La gente inculta, o de pobre ilustración, tiene la costumbre inveterada de repetir cientos de veces todo aquello que le impresiona vivamente, pues ya se sabe que capta más por impresión que por el entendimiento cuanto escucha o siente. Es así como se imprimen en su membrana mental chismes y episodios que, por su índole, le sirven a las mil maravillas para dimes y diretes.
Grabados los discos con aquello que le ocurrió a Mengano o con lo que Zutano dijo de Perengano, éstos giran una y otra vez hasta constituir una verdadera pesadilla, y si recordamos lo de los discos gastados o rayados, tendremos una similitud ciertamente incomparable.
En tiempo del fonógrafo, muchos había que ponían siempre el mismo disco por falta de dinero para comprar otros. Lo mismo acontece en los seres a quienes nos estamos refiriendo: la pobreza mental les impide renovar el repertorio, y la púa sigue cascando el sonido hasta que se acuerdan de cambiarla.
La gente culta ha mejorado el lórico instrumento hasta convertirlo en una vitrola ortofónica. En ellos la membrana mental graba discos de otra naturaleza : en algunos danzan los clásicos al son de sublimes conciertos, sinfonías, sonatas, momentos musicales; en otros quedan impresos calificados tintes sociales, científicos, políticos, filosóficos, artísticos, etc., de modo que cada uno tiene una discoteca mental bien ponderable.
El afán de figuración, social o política, es una ambición que en muchos se inflama de tal manera que no les permite verse en el espejo de la realidad.
Con frecuencia el hombre se desvive por conquistar posiciones que están muy por encima de sus posibilidades mentales, es decir, de su capacidad. ¿Acaso no vemos al incipiente político vestir de pronto el traje de diputado y sentarse muy ufano en su banca?
Como se ha inflado de golpe, parecería que el traje le quedase bien, pero en cuanto aparecen en el recinto los diputados veteranos con sus despliegues parlamentarios, vemos al flamante legislador desinflarse, dándonos la impresión de que las mangas del saco sobrepasan medio metro sus manos, y que ese mismo saco, que por lo general se asemeja a un levitón de antigua data, podría envolverlo varias veces.
¡Cuántos quieren vestir el traje de Presidente de la Nación y se pasan la vida probándolo en la imaginación!

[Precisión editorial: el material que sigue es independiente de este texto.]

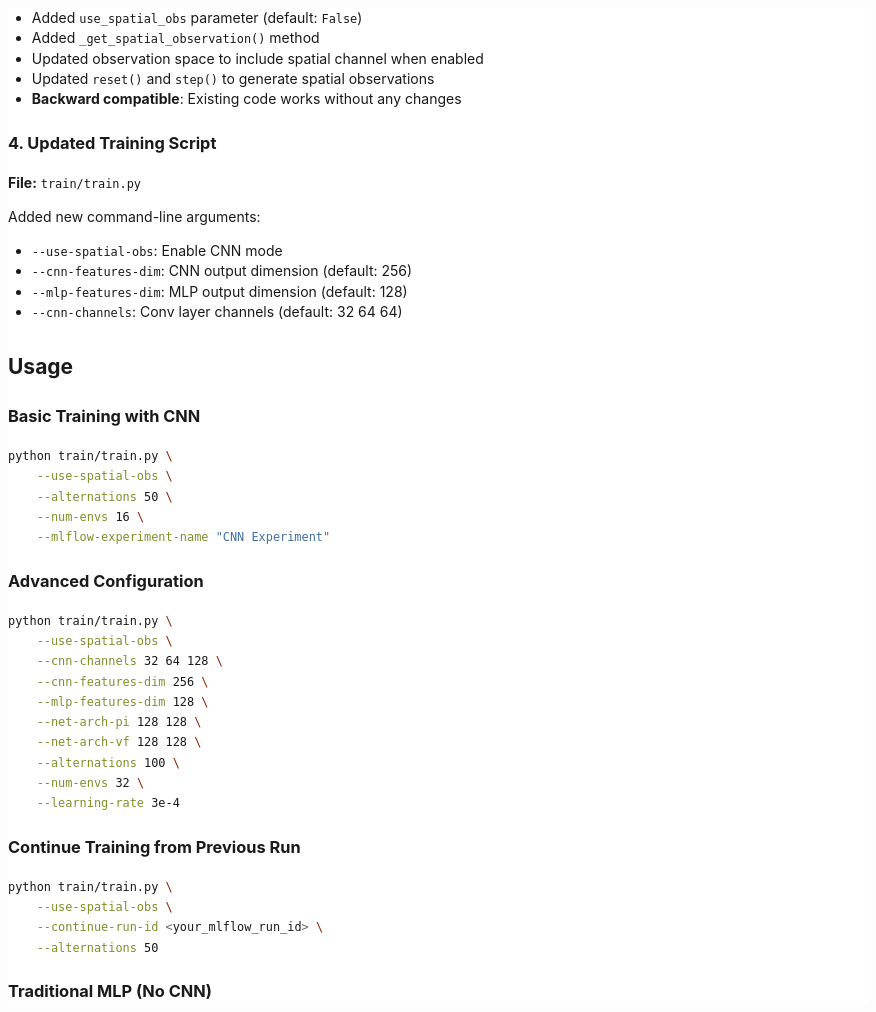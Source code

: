 - Added `use_spatial_obs` parameter (default: `False`)
- Added `_get_spatial_observation()` method
- Updated observation space to include spatial channel when enabled
- Updated `reset()` and `step()` to generate spatial observations
- **Backward compatible**: Existing code works without any changes

### 4. **Updated Training Script**

**File:** `train/train.py`

Added new command-line arguments:
- `--use-spatial-obs`: Enable CNN mode
- `--cnn-features-dim`: CNN output dimension (default: 256)
- `--mlp-features-dim`: MLP output dimension (default: 128)
- `--cnn-channels`: Conv layer channels (default: 32 64 64)

## Usage

### Basic Training with CNN

```bash
python train/train.py \
    --use-spatial-obs \
    --alternations 50 \
    --num-envs 16 \
    --mlflow-experiment-name "CNN Experiment"
```

### Advanced Configuration

```bash
python train/train.py \
    --use-spatial-obs \
    --cnn-channels 32 64 128 \
    --cnn-features-dim 256 \
    --mlp-features-dim 128 \
    --net-arch-pi 128 128 \
    --net-arch-vf 128 128 \
    --alternations 100 \
    --num-envs 32 \
    --learning-rate 3e-4
```

### Continue Training from Previous Run

```bash
python train/train.py \
    --use-spatial-obs \
    --continue-run-id <your_mlflow_run_id> \
    --alternations 50
```

### Traditional MLP (No CNN)
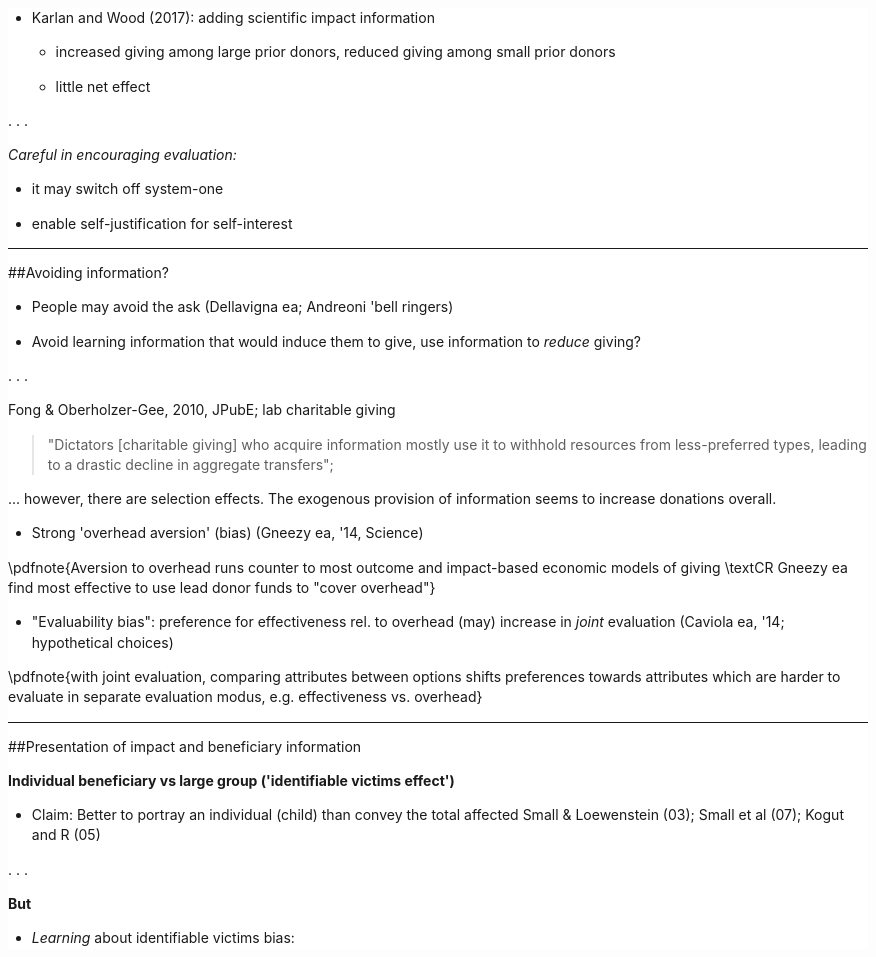 - Karlan and Wood (2017): adding scientific impact information

    - increased giving among large prior donors, reduced giving among small prior donors

    - little net effect


. . .


*Careful in encouraging evaluation:*

- it may switch off system-one

- enable self-justification for self-interest


***


##Avoiding information?

- People may avoid the ask (Dellavigna ea; Andreoni 'bell ringers)

- Avoid learning information that would induce them to give, use information to *reduce* giving?

. . .


Fong & Oberholzer-Gee, 2010, JPubE; lab charitable giving

> "Dictators [charitable giving] who acquire information mostly use it to withhold resources from less-preferred types, leading to a drastic decline in aggregate transfers";

... however, there are selection effects. The exogenous provision of information seems to increase donations overall.
- Strong 'overhead aversion' (bias) (Gneezy ea, '14, Science)

\pdfnote{Aversion to overhead runs counter to most outcome and impact-based economic models of giving \textCR
Gneezy ea find  most effective to use lead donor funds to "cover overhead"}

- "Evaluability bias": preference for effectiveness rel. to overhead (may) increase in *joint* evaluation (Caviola ea, '14; hypothetical choices)

\pdfnote{with joint evaluation, comparing attributes between options shifts preferences towards attributes which are harder to evaluate in separate evaluation modus, e.g. effectiveness vs. overhead}

***

##Presentation of impact and beneficiary information

**Individual beneficiary vs large group ('identifiable victims effect')**

- Claim: Better to portray an individual (child) than convey the total affected Small & Loewenstein (03); Small et al (07); Kogut and R (05)


. . .


**But**

- *Learning* about identifiable victims bias:
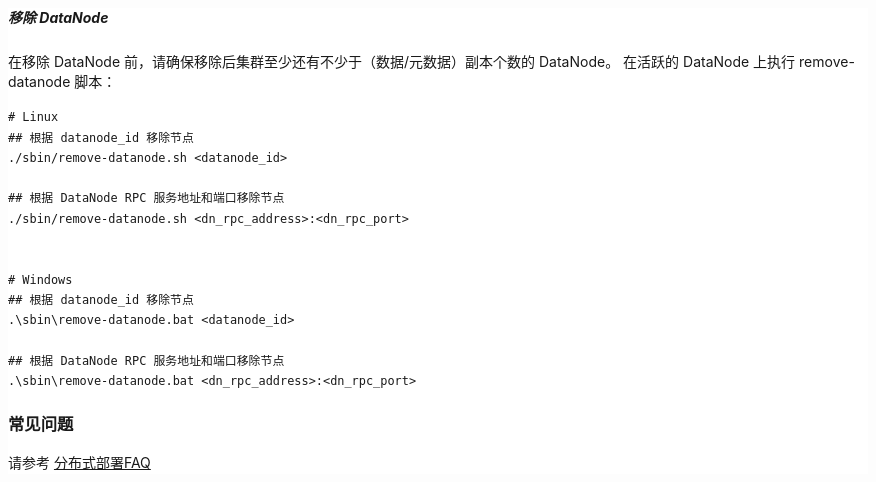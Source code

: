 ##### 移除 DataNode

在移除 DataNode 前，请确保移除后集群至少还有不少于（数据/元数据）副本个数的 DataNode。
在活跃的 DataNode 上执行 remove-datanode 脚本：

```
# Linux
## 根据 datanode_id 移除节点
./sbin/remove-datanode.sh <datanode_id>

## 根据 DataNode RPC 服务地址和端口移除节点
./sbin/remove-datanode.sh <dn_rpc_address>:<dn_rpc_port>


# Windows
## 根据 datanode_id 移除节点
.\sbin\remove-datanode.bat <datanode_id>

## 根据 DataNode RPC 服务地址和端口移除节点
.\sbin\remove-datanode.bat <dn_rpc_address>:<dn_rpc_port>
```

### 常见问题

请参考 [分布式部署FAQ](https://iotdb.apache.org/zh/UserGuide/Master/FAQ/FAQ-for-cluster-setup.html)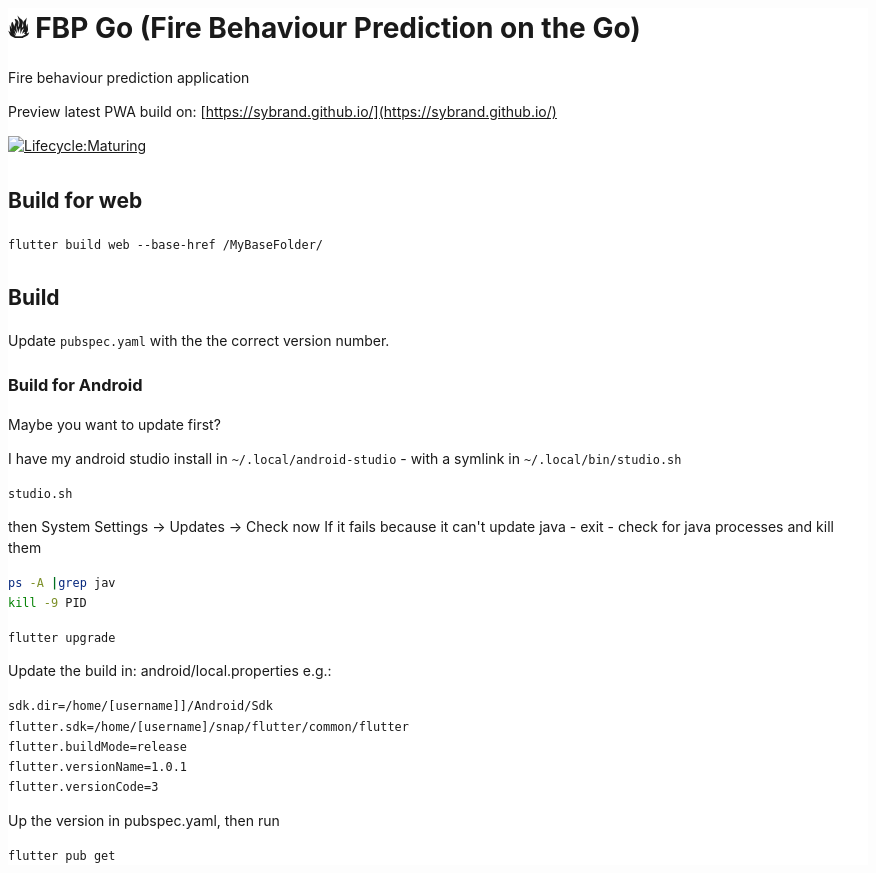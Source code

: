 # 🔥 FBP Go (Fire Behaviour Prediction on the Go)

Fire behaviour prediction application

Preview latest PWA build on: [https://sybrand.github.io/](https://sybrand.github.io/)

[![Lifecycle:Maturing](https://img.shields.io/badge/Lifecycle-Maturing-007EC6)](<https://github.com/bcgov/fbp-go>)

## Build for web

```
flutter build web --base-href /MyBaseFolder/
```

## Build

Update `pubspec.yaml` with the the correct version number.

### Build for Android

Maybe you want to update first?

I have my android studio install in `~/.local/android-studio` - with a symlink in `~/.local/bin/studio.sh`

```bash
studio.sh
```

then System Settings -> Updates -> Check now
If it fails because it can't update java - exit - check for java processes and kill them

```bash
ps -A |grep jav
kill -9 PID
```

```bash
flutter upgrade
```

Update the build in:
android/local.properties
e.g.:

```bash
sdk.dir=/home/[username]]/Android/Sdk
flutter.sdk=/home/[username]/snap/flutter/common/flutter
flutter.buildMode=release
flutter.versionName=1.0.1
flutter.versionCode=3
```

Up the version in pubspec.yaml, then run

```bash
flutter pub get
```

Y aunque les parezca que les queda como pintado, en verdad, la opinión pública los busca dentro del traje y no los encuentra... ¡tan grande les queda!
¿No siente, acaso, el nuevo rico, de no muy pulida ilustración, cierta íntima vergüenza cuando se pone el traje de etiqueta para alternar con quienes lo saben lucir? La sensación que experimenta es que la cola del frac que viste es tan larga que la arrastra, y teme que un pisotón se la arranque. La blancura de la pechera contrasta con la torpeza de sus manos, que se le aparentan enormes y mal formadas, y no sabe donde esconderlas. Es que la fiebre de figuración consume a estos seres, y el deseo de que todos se enteren de su cambio de situación, los empuja a lanzarse al mundo social antes de haber adquirido el don de la distinción –si es que sólo con dinero puede adquirirse– o, por lo menos, pulir las groseras expresiones de la modalidad hasta donde la condición de adaptación lo permite.